1
votes

I got a statement below:

"Depending on your state backend, Flink can also manage the state for the application, meaning Flink deals with the memory management (possibly spilling to disk if necessary) to allow applications to hold very large state."

https://ci.apache.org/projects/flink/flink-docs-master/dev/stream/state/state_backends.html

Does it mean that only when the state backends is configured to RocksDBStateBackend, the state would keep in memory and possibly spilling to disk if necessary?

However if configured to MemoryStateBackend or FsStateBackend, the state only keep in memory and would never be spilled to disk.

1

1 Answers

5
votes

Yes in general you are right. Only with RocksDBStateBackend there will be spilling data to disk.

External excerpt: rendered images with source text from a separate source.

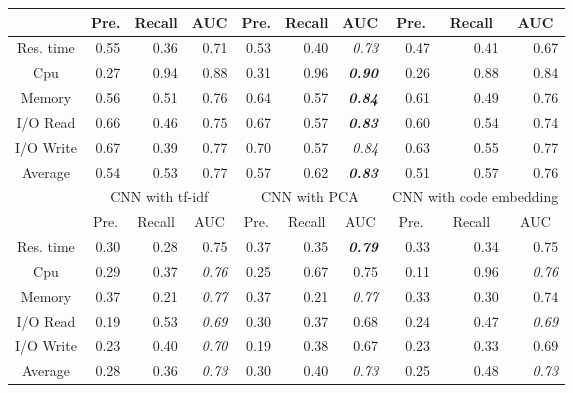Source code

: \documentclass[10pt,journal,compsoc]{IEEEtran}
\begin{document}
\begin{table}
\begin{tabular}{|c|r|r|r|r|r|r|r|r|r|}
                  & \multicolumn{1}{c|}{Pre.} & \multicolumn{1}{c|}{Recall} & \multicolumn{1}{c|}{AUC} & \multicolumn{1}{c|}{Pre.} & \multicolumn{1}{c|}{Recall} & \multicolumn{1}{c|}{AUC} & \multicolumn{1}{c|}{Pre.} & \multicolumn{1}{c|}{Recall} & \multicolumn{1}{c|}{AUC} \\ \hline
Res. time         & 0.55 & 0.36   & 0.71& 0.53 & 0.40   & \textit{0.73}            & 0.47 & 0.41   & 0.67\\ \hline
Cpu               & 0.27 & 0.94   & 0.88& 0.31 & 0.96   & \textit{\textbf{0.90}}   & 0.26 & 0.88   & 0.84\\ \hline
Memory            & 0.56 & 0.51   & 0.76& 0.64 & 0.57   & \textit{\textbf{0.84}}   & 0.61 & 0.49   & 0.76\\ \hline
I/O Read          & 0.66 & 0.46   & 0.75& 0.67 & 0.57   & \textit{\textbf{0.83}}   & 0.60 & 0.54   & 0.74\\ \hline
I/O Write         & 0.67 & 0.39   & 0.77& 0.70 & 0.57   & \textit{0.84}            & 0.63 & 0.55   & 0.77\\ \hline
Average           & 0.54 & 0.53   & 0.77& 0.57 & 0.62   & \textit{\textbf{0.83}}   & 0.51 & 0.57   & 0.76\\ \hline
\multirow{2}{*}{} & \multicolumn{3}{c|}{CNN with tf-idf}     & \multicolumn{3}{c|}{CNN with PCA}        & \multicolumn{3}{c|}{CNN with code embedding}                  \\ \cline{2-10} 
                  & \multicolumn{1}{c|}{Pre.} & \multicolumn{1}{c|}{Recall} & \multicolumn{1}{c|}{AUC} & \multicolumn{1}{c|}{Pre.} & \multicolumn{1}{c|}{Recall} & \multicolumn{1}{c|}{AUC} & \multicolumn{1}{c|}{Pre.} & \multicolumn{1}{c|}{Recall} & \multicolumn{1}{c|}{AUC} \\ \hline
Res. time         & 0.30 & 0.28   & 0.75& 0.37 & 0.35   & \textit{\textbf{0.79}}   & 0.33 & 0.34   & 0.75\\ \hline
Cpu               & 0.29 & 0.37   & \textit{0.76}            & 0.25 & 0.67   & 0.75& 0.11 & 0.96   & \textit{0.76}            \\ \hline
Memory            & 0.37 & 0.21   & \textit{0.77}            & 0.37 & 0.21   & \textit{0.77}            & 0.33 & 0.30   & 0.74\\ \hline
I/O Read          & 0.19 & 0.53   & \textit{0.69}            & 0.30 & 0.37   & 0.68& 0.24 & 0.47   & \textit{0.69}            \\ \hline
I/O Write         & 0.23 & 0.40   & \textit{0.70}            & 0.19 & 0.38   & 0.67& 0.23 & 0.33   & 0.69\\ \hline
Average           & 0.28 & 0.36   & \textit{0.73}            & 0.30 & 0.40   & \textit{0.73}            & 0.25 & 0.48   & \textit{0.73}            \\ \hline
\end{tabular}
\label{tab:model_evaluation_cassandra}
\end{table}
\end{document}
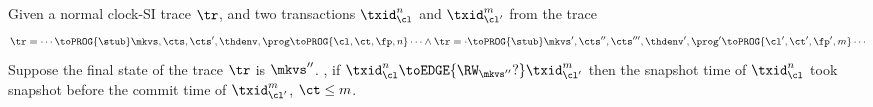 \begin{lemma}[\( \RW_\mkvs \)]
    \label{lem:clock-si-rw}
    Given a normal clock-SI trace \( \tr \), and two transactions \( \txid_\cl^n \) and \( \txid_{\cl'}^m \) from the trace
    \[
        \begin{array}{@{}l@{}}
            \tr = \cdots \toPROG{\stub} \mkvs,\cts,\cts',\thdenv, \prog \toPROG{\cl,\ct,\fp,n} \cdots \land 
            \tr = \cdot \toPROG{\stub} \mkvs',\cts'',\cts''',\thdenv', \prog' \toPROG{\cl',\ct',\fp',m} \cdots
        \end{array}
    \]
    Suppose the final state of the trace \( \tr \) is \( \mkvs'' \).
    , if \( \txid_\cl^n \toEDGE{\RW_{\mkvs''}?} \txid_{\cl'}^m \) then the snapshot time of \( \txid_{\cl}^n \) took snapshot before the commit time of \( \txid_{\cl'}^m \), \ie \( \ct \leq m \).
\end{lemma}
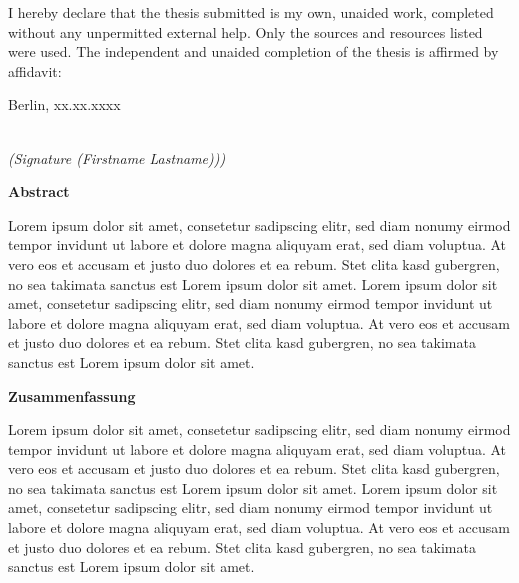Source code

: \documentclass[11pt,oneside,a4paper]{book}
\begin{document}
\newpage\null\thispagestyle{empty}\newpage

\vspace*{6cm}

\noindent
I hereby declare that the thesis submitted is my own, unaided work, completed without any
unpermitted external help. Only the sources and resources listed were used.
The independent and unaided completion of the thesis is affirmed by affidavit:
\vspace{2cm}

\noindent
Berlin, xx.xx.xxxx

\vspace{3cm}

\hspace*{7cm}%
\dotfill\\
\hspace*{8.5cm}%
\textit{(Signature (Firstname Lastname)))}
\thispagestyle{empty}

\begin{LARGE} \centering \textbf{Abstract}\\[4ex]
\end{LARGE}

Lorem ipsum dolor sit amet, consetetur sadipscing elitr, sed diam nonumy eirmod tempor invidunt ut labore et dolore magna aliquyam erat, sed diam voluptua. At vero eos et accusam et justo duo dolores et ea rebum. Stet clita kasd gubergren, no sea takimata sanctus est Lorem ipsum dolor sit amet. Lorem ipsum dolor sit amet, consetetur sadipscing elitr, sed diam nonumy eirmod tempor invidunt ut labore et dolore magna aliquyam erat, sed diam voluptua. At vero eos et accusam et justo duo dolores et ea rebum. Stet clita kasd gubergren, no sea takimata sanctus est Lorem ipsum dolor sit amet.


\begin{LARGE} \centering \textbf{Zusammenfassung}\\[4ex]
\end{LARGE}

Lorem ipsum dolor sit amet, consetetur sadipscing elitr, sed diam nonumy eirmod tempor invidunt ut labore et dolore magna aliquyam erat, sed diam voluptua. At vero eos et accusam et justo duo dolores et ea rebum. Stet clita kasd gubergren, no sea takimata sanctus est Lorem ipsum dolor sit amet. Lorem ipsum dolor sit amet, consetetur sadipscing elitr, sed diam nonumy eirmod tempor invidunt ut labore et dolore magna aliquyam erat, sed diam voluptua. At vero eos et accusam et justo duo dolores et ea rebum. Stet clita kasd gubergren, no sea takimata sanctus est Lorem ipsum dolor sit amet.
\thispagestyle{empty}
\end{document}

In case of both MemoryStateBackend and FsStateBackend the state is always kept in TaskManagers memory and thus must fit in there. The difference between those two backends is the way they checkpoint data.

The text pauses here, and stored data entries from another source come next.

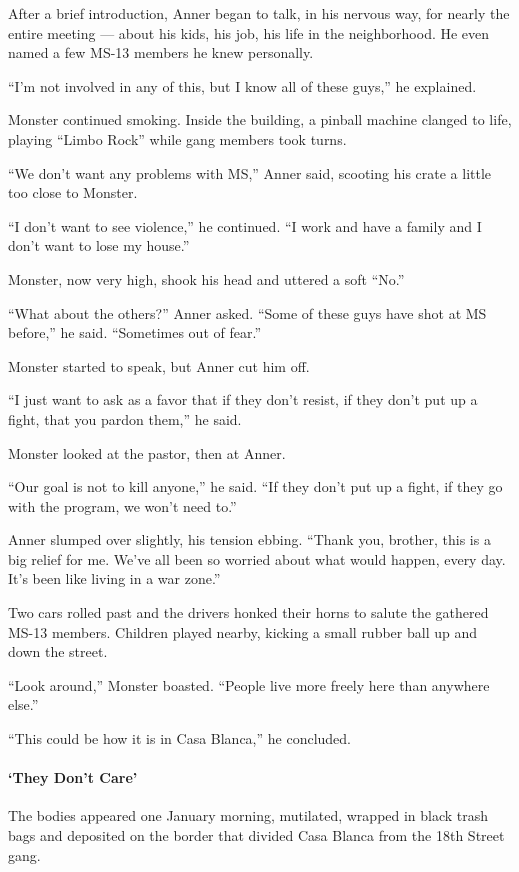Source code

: After a brief introduction, Anner began to talk, in his nervous way, for
nearly the entire meeting --- about his kids, his job, his life in the
neighborhood. He even named a few MS-13 members he knew personally.

``I'm not involved in any of this, but I know all of these guys,'' he
explained.

Monster continued smoking. Inside the building, a pinball machine
clanged to life, playing ``Limbo Rock'' while gang members took turns.

``We don't want any problems with MS,'' Anner said, scooting his crate a
little too close to Monster.

``I don't want to see violence,'' he continued. ``I work and have a
family and I don't want to lose my house.''

Monster, now very high, shook his head and uttered a soft ``No.''

``What about the others?'' Anner asked. ``Some of these guys have shot
at MS before,'' he said. ``Sometimes out of fear.''

Monster started to speak, but Anner cut him off.

``I just want to ask as a favor that if they don't resist, if they don't
put up a fight, that you pardon them,'' he said.

Monster looked at the pastor, then at Anner.

``Our goal is not to kill anyone,'' he said. ``If they don't put up a
fight, if they go with the program, we won't need to.''

Anner slumped over slightly, his tension ebbing. ``Thank you, brother,
this is a big relief for me. We've all been so worried about what would
happen, every day. It's been like living in a war zone.''

Two cars rolled past and the drivers honked their horns to salute the
gathered MS-13 members. Children played nearby, kicking a small rubber
ball up and down the street.

``Look around,'' Monster boasted. ``People live more freely here than
anywhere else.''

``This could be how it is in Casa Blanca,'' he concluded.

\hypertarget{they-dont-care}{%
\paragraph{`They Don't Care'}\label{they-dont-care}}

The bodies appeared one January morning, mutilated, wrapped in black
trash bags and deposited on the border that divided Casa Blanca from the
18th Street gang.

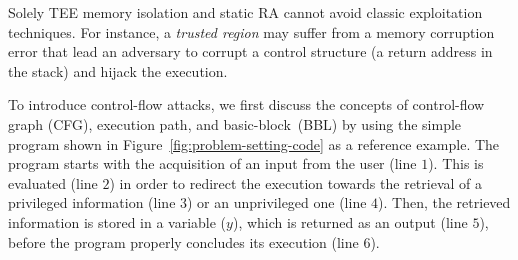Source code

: Solely TEE memory isolation and static RA cannot avoid classic exploitation 
techniques.
For instance, a \emph{trusted region} may suffer from a memory corruption 
error that lead an adversary to corrupt a control structure (\ie a return 
address in the stack) and hijack the execution.

To introduce control-flow attacks, we first discuss the concepts of 
control-flow graph (CFG), execution path, and basic-block~(BBL) by using the 
simple program shown in Figure~\ref{fig:problem-setting-code} as a reference 
example. 
The program starts with the acquisition of an input from the user (line $1$). 
This is evaluated (line $2$) in order to redirect the execution towards the 
retrieval of a privileged information (line $3$) or an unprivileged one (line 
$4$). Then, the retrieved information is stored in a variable ($y$), which is 
returned as an output (line $5$), before the program properly concludes its 
execution (line $6$).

  • In case of MemoryStateBackend the checkpoint data is sent to JobManager and kept also in memory there.

  • The FsStateBackend stores data upon checkpoint in FileSystem and sends only small metadata to JobManager (or in HA scenario stores in metadata folder)

Therefore for any production use-cases the RocksDBStateBackend is highly encouraged. More in-depth information you can find here.